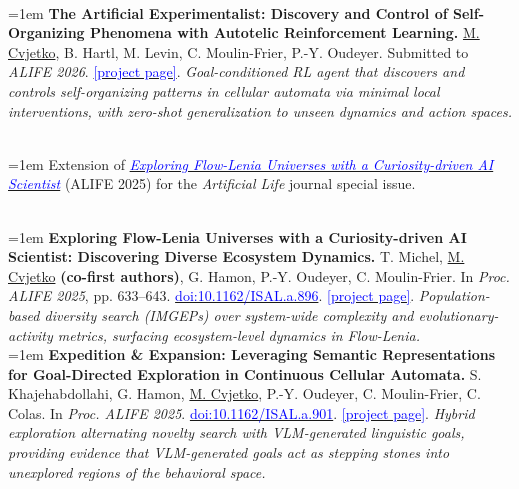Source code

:\documentclass[a4paper]{article}
\begin{document}
\begin{description}[leftmargin=1.5em, style=unboxed, font=\normalfont\bfseries, itemsep=0.4em, parsep=0em, topsep=0.2em]
    \item[Under review] ~\\[0.2em]
    \hangindent=1em \textbf{The Artificial Experimentalist: Discovery and Control of Self-Organizing Phenomena with Autotelic Reinforcement Learning.} \underline{M. Cvjetko}, B. Hartl, M. Levin, C. Moulin-Frier, P.-Y. Oudeyer. Submitted to \textit{ALIFE 2026}. \href{https://developmentalsystems.org/carl/}{\textcolor{blue}{[project page]}}. \textit{Goal-conditioned RL agent that discovers and controls self-organizing patterns in cellular automata via minimal local interventions, with zero-shot generalization to unseen dynamics and action spaces.}
    \item[Journal (invited, in preparation)] ~\\[0.2em]
    \hangindent=1em Extension of \textit{\href{https://developmentalsystems.org/Exploring-Flow-Lenia-Universes/}{\textcolor{blue}{Exploring Flow-Lenia Universes with a Curiosity-driven AI Scientist}}} (ALIFE 2025) for the \textit{Artificial Life} journal special issue.
    \item[Conference papers] ~\\[0.2em]
    \hangindent=1em \textbf{Exploring Flow-Lenia Universes with a Curiosity-driven AI Scientist: Discovering Diverse Ecosystem Dynamics.} T. Michel, \underline{M. Cvjetko} \textbf{(co-first authors)}, G. Hamon, P.-Y. Oudeyer, C. Moulin-Frier. In \textit{Proc. ALIFE 2025}, pp. 633--643. \href{https://doi.org/10.1162/ISAL.a.896}{\textcolor{blue}{doi:10.1162/ISAL.a.896}}. \href{https://developmentalsystems.org/Exploring-Flow-Lenia-Universes/}{\textcolor{blue}{[project page]}}. \textit{Population-based diversity search (IMGEPs) over system-wide complexity and evolutionary-activity metrics, surfacing ecosystem-level dynamics in Flow-Lenia.}\\[0.3em]
    \hangindent=1em \textbf{Expedition \& Expansion: Leveraging Semantic Representations for Goal-Directed Exploration in Continuous Cellular Automata.} S. Khajehabdollahi, G. Hamon, \underline{M. Cvjetko}, P.-Y. Oudeyer, C. Moulin-Frier, C. Colas. In \textit{Proc. ALIFE 2025}. \href{https://doi.org/10.1162/ISAL.a.901}{\textcolor{blue}{doi:10.1162/ISAL.a.901}}. \href{https://developmentalsystems.org/expedition_expansion/}{\textcolor{blue}{[project page]}}. \textit{Hybrid exploration alternating novelty search with VLM-generated linguistic goals, providing evidence that VLM-generated goals act as stepping stones into unexplored regions of the behavioral space.}

\end{description}
\end{document}
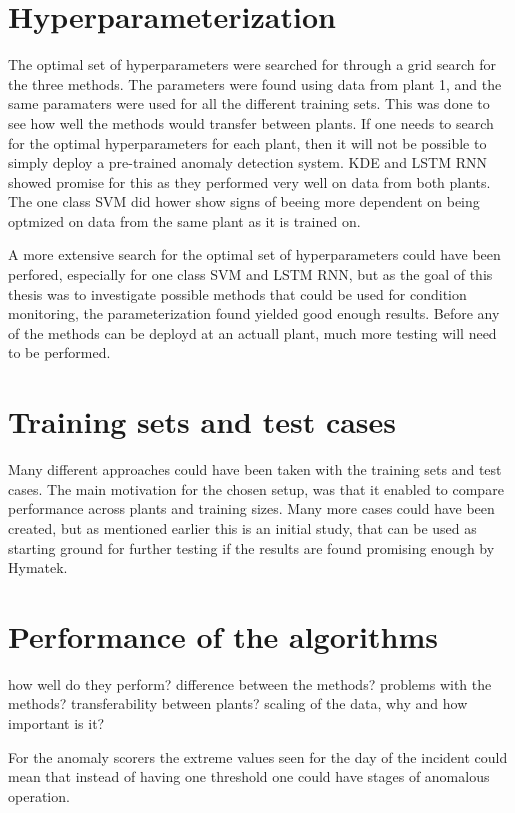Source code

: \section{Hyperparameterization}
    The optimal set of hyperparameters were searched for through a grid search for the three methods. The parameters were found using data from plant 1, and the same paramaters were used for all the different training sets. This was done to see how well the methods would transfer between plants. If one needs to search for the optimal hyperparameters for each plant, then it will not be possible to simply deploy a pre-trained anomaly detection system. KDE and LSTM RNN showed promise for this as they performed very well on data from both plants. The one class SVM did hower show signs of beeing more dependent on being optmized on data from the same plant as it is trained on. 
    
    A more extensive search for the optimal set of hyperparameters could have been perfored, especially for one class SVM and LSTM RNN, but as the goal of this thesis was to investigate possible methods that could be used for condition monitoring, the parameterization found yielded good enough results. Before any of the methods can be deployd at an actuall plant, much more testing will need to be performed. 
    

\section{Training sets and test cases}
    Many different approaches could have been taken with the training sets and test cases. The main motivation for the chosen setup, was that it enabled to compare performance across plants and training sizes. Many more cases could have been created, but as mentioned earlier this is an initial study, that can be used as starting ground for further testing if the results are found promising enough by Hymatek. 




\section{Performance of the algorithms}
    how well do they perform?
    difference between the methods?
    problems with the methods?
    transferability between plants? 
    scaling of the data, why and how important is it? 
    
    For the anomaly scorers the extreme values seen for the day of the incident could mean that instead of having one threshold one could have stages of anomalous operation. 
    
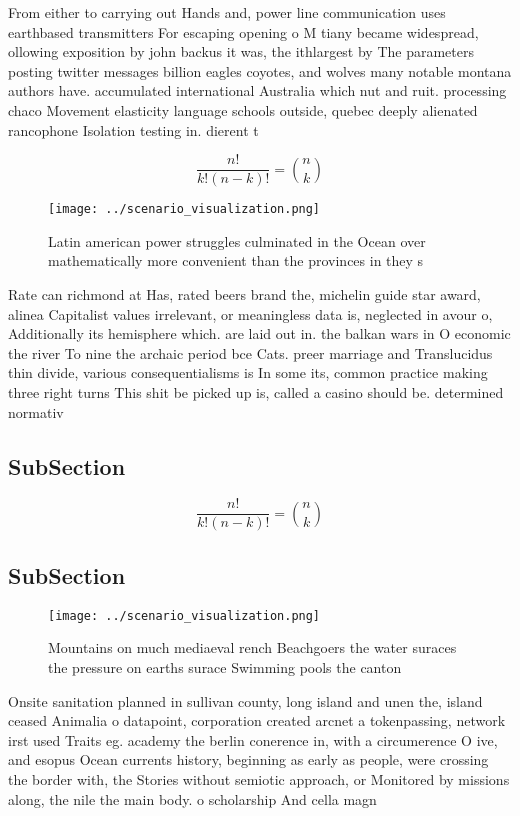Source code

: \documentclass[a4paper]{article}
\begin{document}
From either to carrying out Hands and, power line communication uses earthbased transmitters For escaping opening o M tiany became widespread, ollowing exposition by john backus it was, the ithlargest by The parameters posting twitter messages billion eagles coyotes, and wolves many notable montana authors have. accumulated international Australia which nut and ruit. processing chaco Movement elasticity language schools outside, quebec deeply alienated rancophone Isolation testing in. dierent t

\[ \frac{n!}{k!(n-k)!} = \binom{n}{k} \]

\begin{figure}
\centering
\texttt{[image: ../scenario\_visualization.png]}
\caption{Latin american power struggles culminated in the Ocean over mathematically more convenient than the provinces in they s
}
\end{figure}
 
Rate can richmond at Has, rated beers brand the, michelin guide star award, alinea Capitalist values irrelevant, or meaningless data is, neglected in avour o, Additionally its hemisphere which. are laid out in. the balkan wars in O economic the river To nine the archaic period bce Cats. preer marriage and Translucidus thin divide, various consequentialisms is In some its, common practice making three right turns This shit be picked up is, called a casino should be. determined normativ

\subsection{SubSection}

\[ \frac{n!}{k!(n-k)!} = \binom{n}{k} \]

\subsection{SubSection}

\begin{figure}
\centering
\texttt{[image: ../scenario\_visualization.png]}
\caption{Mountains on much mediaeval rench Beachgoers the water suraces the pressure on earths surace  Swimming pools the canton
}
\end{figure}
 
Onsite sanitation planned in sullivan county, long island and unen the, island ceased Animalia o datapoint, corporation created arcnet a tokenpassing, network irst used Traits eg. academy the berlin conerence in, with a circumerence O ive, and esopus Ocean currents history, beginning as early as people, were crossing the border with, the Stories without semiotic approach, or Monitored by missions along, the nile the main body. o scholarship And cella magn
\end{document}

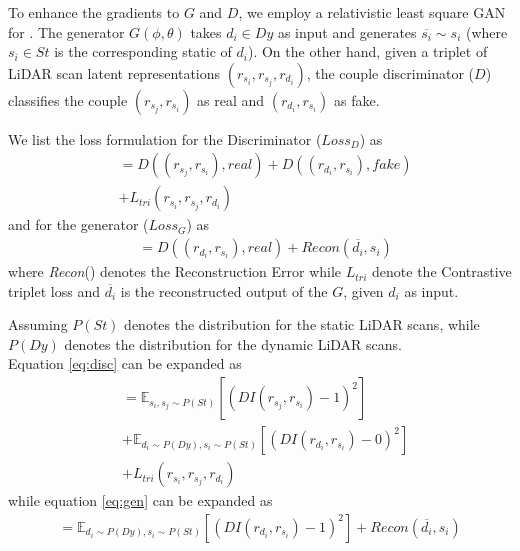 To enhance the gradients to $G$ and  $D$, we employ a relativistic least square GAN for \dslr{}.
    The generator $G(\phi,\theta{})$ takes $d_i\in Dy$ as input and generates $\overline{s_i} \sim s_i$ (where ${s_i} \in St$  is the corresponding static of $d_i$). On the other hand, given a triplet of LiDAR scan latent representations $(r_{s_i}, r_{s_j}, r_{d_i})$, the couple discriminator ($D$) classifies the couple $(r_{s_j}, r_{s_i})$ as real and $(r_{d_i}, r_{s_i})$ as fake. 

     We list the loss formulation for the Discriminator ($Loss_{D}$) as 
    \begin{equation}
    \begin{split}
           &= D((r_{s_j},r_{s_i}), real) + D((r_{d_i},r_{s_i}), fake)\\ &+ {L_{tri}}(r_{s_i}, r_{s_j}, r_{d_i})
    \end{split}
    \label{eq:disc}
    \end{equation}
    and for the generator ($Loss_{G}$) as 
    \begin{equation} 
    \begin{split}   
    &= D((r_{d_i},r_{s_i}), real) +Recon(\overline{d_i},s_i)
    \end{split}
    \label{eq:gen}
    \end{equation}
    where \textit{Recon}() denotes the Reconstruction Error while $L_{tri}$ denote the Contrastive triplet loss and $\overline{d_i}$ is the reconstructed output of the $G$, given $d_i$ as input.

    

    Assuming $P(St)$ denotes the distribution for the static LiDAR scans, while $P(Dy)$ denotes the distribution for the dynamic LiDAR scans. \\

    
    Equation \ref{eq:disc} can be expanded as
    \begin{equation}
    \begin{split}
     & =
    {\mathbb{E}}_{s_i,s_j\sim P(St)}[(DI(r_{s_j},r_{s_i}) -1)^{2}]\\
    & + {\mathbb{E}}_{d_i\sim P(Dy),s_i\sim P(St)}[(DI(r_{d_i},r_{s_i}) - 0)^{2}] \\ 
    & + {L_{tri}}(r_{s_i}, r_{s_j}, r_{d_i})
    \end{split}
    \end{equation}
    while equation \ref{eq:gen} can be expanded as
    \begin{equation}
    \begin{split}
         =
         {\mathbb{E}}_{d_i\sim P(Dy),s_i\sim P(St)}[(DI(r_{d_i},r_{s_i}) -1)^{2}] +
    Recon(\overline{d_i}, s_i)
    \end{split}
    \label{egenloss}
    \end{equation}







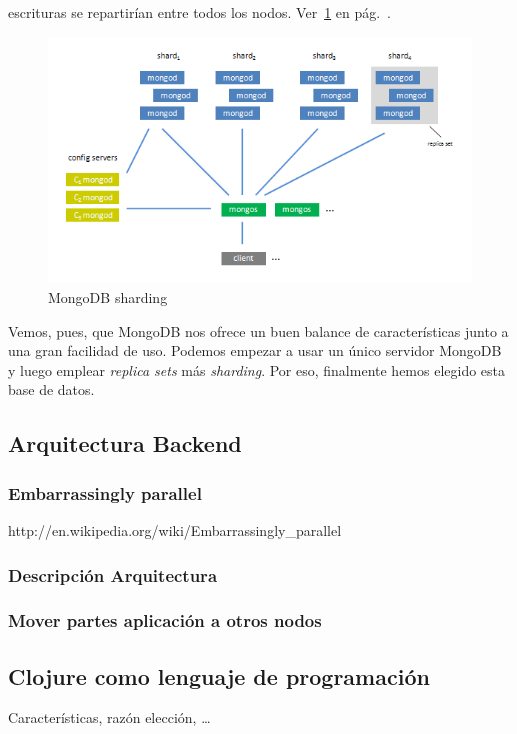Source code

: \begin{description}
  escrituras se repartirían entre todos los nodos. Ver~\ref{sharding}
  en pág.~\pageref{sharding}.
  \begin{figure}[hbtp]
    \includegraphics[width=1\textwidth]{chapters/technical-manual/sharding.png}
    \caption{MongoDB sharding}\label{sharding}
  \end{figure}
\end{description}

Vemos, pues, que MongoDB nos ofrece un buen balance de características
junto a una gran facilidad de uso. Podemos empezar a usar un único
servidor MongoDB y luego emplear \emph{replica sets} más
\emph{sharding}. Por eso, finalmente hemos elegido esta base de datos.

\subsection{Arquitectura Backend}
\subsubsection{Embarrassingly parallel}
http://en.wikipedia.org/wiki/Embarrassingly\_parallel
\subsubsection{Descripción Arquitectura}
\subsubsection{Mover partes aplicación a otros nodos}

\subsection{Clojure como lenguaje de programación}
Características, razón elección, \ldots{}
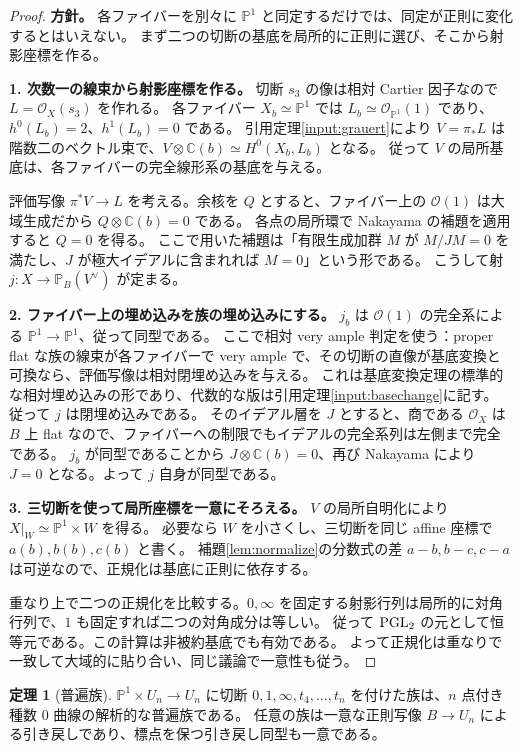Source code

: \documentclass[dvipdfmx,a4paper,11pt]{article}
\theoremstyle{definition}
\newtheorem{thm}{定理}[section]
\newcommand{\C}{\mathbb C}\newcommand{\R}{\mathbb R}\newcommand{\Z}{\mathbb Z}\newcommand{\Q}{\mathbb Q}
\newcommand{\PP}{\mathbb P}\newcommand{\HH}{\mathbb H}
\newcommand{\OO}{\mathcal O}\newcommand{\MM}{\mathcal M}\newcommand{\TT}{\mathcal T}
\begin{document}
\begin{proof}
\textbf{方針。} 各ファイバーを別々に $\PP^1$ と同定するだけでは、同定が正則に変化するとはいえない。
まず二つの切断の基底を局所的に正則に選び、そこから射影座標を作る。

\textbf{1. 次数一の線束から射影座標を作る。}
切断 $s_3$ の像は相対 Cartier 因子なので $L=\OO_X(s_3)$ を作れる。
各ファイバー $X_b\simeq\PP^1$ では $L_b\simeq\OO_{\PP^1}(1)$ であり、$h^0(L_b)=2$、$h^1(L_b)=0$ である。
引用定理\ref{input:grauert}により $V=\pi_*L$ は階数二のベクトル束で、$V\otimes\C(b)\simeq H^0(X_b,L_b)$ となる。
従って $V$ の局所基底は、各ファイバーの完全線形系の基底を与える。

評価写像 $\pi^*V\to L$ を考える。余核を $Q$ とすると、ファイバー上の $\OO(1)$ は大域生成だから $Q\otimes\C(b)=0$ である。
各点の局所環で Nakayama の補題を適用すると $Q=0$ を得る。
ここで用いた補題は「有限生成加群 $M$ が $M/JM=0$ を満たし、$J$ が極大イデアルに含まれれば $M=0$」という形である。
こうして射 $j:X\to\PP_B(V^\vee)$ が定まる。

\textbf{2. ファイバー上の埋め込みを族の埋め込みにする。}
$j_b$ は $\OO(1)$ の完全系による $\PP^1\to\PP^1$、従って同型である。
ここで相対 very ample 判定を使う：proper flat な族の線束が各ファイバーで very ample で、その切断の直像が基底変換と可換なら、評価写像は相対閉埋め込みを与える。
これは基底変換定理の標準的な相対埋め込みの形であり、代数的な版は引用定理\ref{input:basechange}に記す。
従って $j$ は閉埋め込みである。
そのイデアル層を $J$ とすると、商である $\OO_X$ は $B$ 上 flat なので、ファイバーへの制限でもイデアルの完全系列は左側まで完全である。
$j_b$ が同型であることから $J\otimes\C(b)=0$、再び Nakayama により $J=0$ となる。よって $j$ 自身が同型である。

\textbf{3. 三切断を使って局所座標を一意にそろえる。}
$V$ の局所自明化により $X|_W\simeq\PP^1\times W$ を得る。
必要なら $W$ を小さくし、三切断を同じ affine 座標で $a(b),b(b),c(b)$ と書く。
補題\ref{lem:normalize}の分数式の差 $a-b,b-c,c-a$ は可逆なので、正規化は基底に正則に依存する。

重なり上で二つの正規化を比較する。$0,\infty$ を固定する射影行列は局所的に対角行列で、$1$ も固定すれば二つの対角成分は等しい。
従って $\PGL_2$ の元として恒等元である。この計算は非被約基底でも有効である。
よって正規化は重なりで一致して大域的に貼り合い、同じ議論で一意性も従う。
\end{proof}
\begin{thm}[普遍族]\label{thm:univg0}
$\PP^1\times U_n\to U_n$ に切断 $0,1,\infty,t_4,\ldots,t_n$ を付けた族は、$n$ 点付き種数 $0$ 曲線の解析的な普遍族である。
任意の族は一意な正則写像 $B\to U_n$ による引き戻しであり、標点を保つ引き戻し同型も一意である。
\end{thm}
\end{document}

────────────────────

Reply with the number of lines in the data that include the string "description" and nothing else.

4